EXERCISE PROMPT: Of all the entries below, retype only the lines from the one with "Repo to manage" through the one with "I am so excited to be a part of this project.", exactly as they appear.

GIVEN RECORDS:

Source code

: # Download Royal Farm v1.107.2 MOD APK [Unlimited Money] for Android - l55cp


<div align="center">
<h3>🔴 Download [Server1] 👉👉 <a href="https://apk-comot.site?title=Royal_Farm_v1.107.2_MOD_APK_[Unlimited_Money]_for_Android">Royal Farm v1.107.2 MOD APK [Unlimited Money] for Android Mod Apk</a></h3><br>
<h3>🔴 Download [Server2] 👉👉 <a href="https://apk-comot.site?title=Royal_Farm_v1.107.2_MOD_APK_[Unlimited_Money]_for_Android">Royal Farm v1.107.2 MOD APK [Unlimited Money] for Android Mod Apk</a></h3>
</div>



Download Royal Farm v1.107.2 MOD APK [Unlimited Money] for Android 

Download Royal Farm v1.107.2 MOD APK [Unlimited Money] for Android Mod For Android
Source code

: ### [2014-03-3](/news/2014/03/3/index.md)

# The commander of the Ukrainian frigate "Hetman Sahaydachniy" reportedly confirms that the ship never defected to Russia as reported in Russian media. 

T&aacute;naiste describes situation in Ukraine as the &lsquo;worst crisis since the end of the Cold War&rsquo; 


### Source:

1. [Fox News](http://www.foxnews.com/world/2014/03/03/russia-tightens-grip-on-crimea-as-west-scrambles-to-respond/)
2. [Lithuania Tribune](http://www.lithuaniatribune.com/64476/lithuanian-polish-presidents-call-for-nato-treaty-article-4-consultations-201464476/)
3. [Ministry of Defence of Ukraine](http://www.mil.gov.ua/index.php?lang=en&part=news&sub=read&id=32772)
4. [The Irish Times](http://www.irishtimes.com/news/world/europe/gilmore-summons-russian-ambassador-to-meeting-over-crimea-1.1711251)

* * *

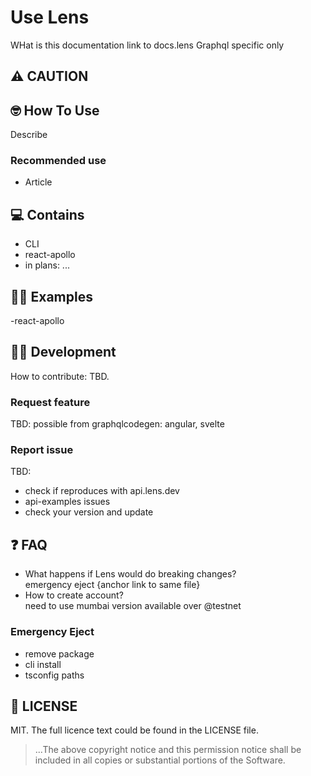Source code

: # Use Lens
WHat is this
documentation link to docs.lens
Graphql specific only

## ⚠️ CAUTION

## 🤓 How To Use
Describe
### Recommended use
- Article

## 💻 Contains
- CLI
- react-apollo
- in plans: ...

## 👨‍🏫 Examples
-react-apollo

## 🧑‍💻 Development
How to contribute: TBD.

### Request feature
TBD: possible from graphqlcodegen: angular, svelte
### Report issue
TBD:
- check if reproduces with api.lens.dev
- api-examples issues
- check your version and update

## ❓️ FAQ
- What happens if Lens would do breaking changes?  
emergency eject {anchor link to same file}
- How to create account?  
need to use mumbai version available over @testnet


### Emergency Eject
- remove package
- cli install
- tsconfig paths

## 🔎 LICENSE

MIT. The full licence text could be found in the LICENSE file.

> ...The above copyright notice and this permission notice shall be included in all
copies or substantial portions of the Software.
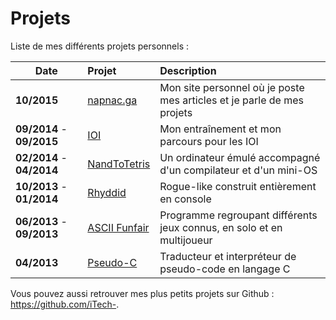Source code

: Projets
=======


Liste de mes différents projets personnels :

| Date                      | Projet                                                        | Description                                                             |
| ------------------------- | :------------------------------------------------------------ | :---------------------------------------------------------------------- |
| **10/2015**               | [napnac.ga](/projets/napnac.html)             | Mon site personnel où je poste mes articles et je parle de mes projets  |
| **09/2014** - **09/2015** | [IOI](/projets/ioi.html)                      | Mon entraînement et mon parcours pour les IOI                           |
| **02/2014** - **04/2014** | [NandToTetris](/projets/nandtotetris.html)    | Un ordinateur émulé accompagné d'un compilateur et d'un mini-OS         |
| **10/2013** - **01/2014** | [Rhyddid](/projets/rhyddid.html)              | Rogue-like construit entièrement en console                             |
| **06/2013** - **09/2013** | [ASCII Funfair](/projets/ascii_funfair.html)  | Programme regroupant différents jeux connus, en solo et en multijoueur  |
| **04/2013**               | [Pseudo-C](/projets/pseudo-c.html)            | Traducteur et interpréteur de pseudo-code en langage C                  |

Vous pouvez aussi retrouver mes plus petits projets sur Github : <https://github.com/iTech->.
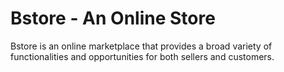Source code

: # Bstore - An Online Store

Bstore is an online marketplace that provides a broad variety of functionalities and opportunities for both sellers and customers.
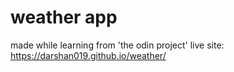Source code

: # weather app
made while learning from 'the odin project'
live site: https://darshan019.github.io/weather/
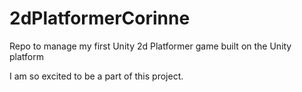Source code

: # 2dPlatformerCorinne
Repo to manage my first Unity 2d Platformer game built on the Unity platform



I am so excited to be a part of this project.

SOLUTION FOR THIS EXERCISE:
Repo to manage my first Unity 2d Platformer game built on the Unity platform



I am so excited to be a part of this project.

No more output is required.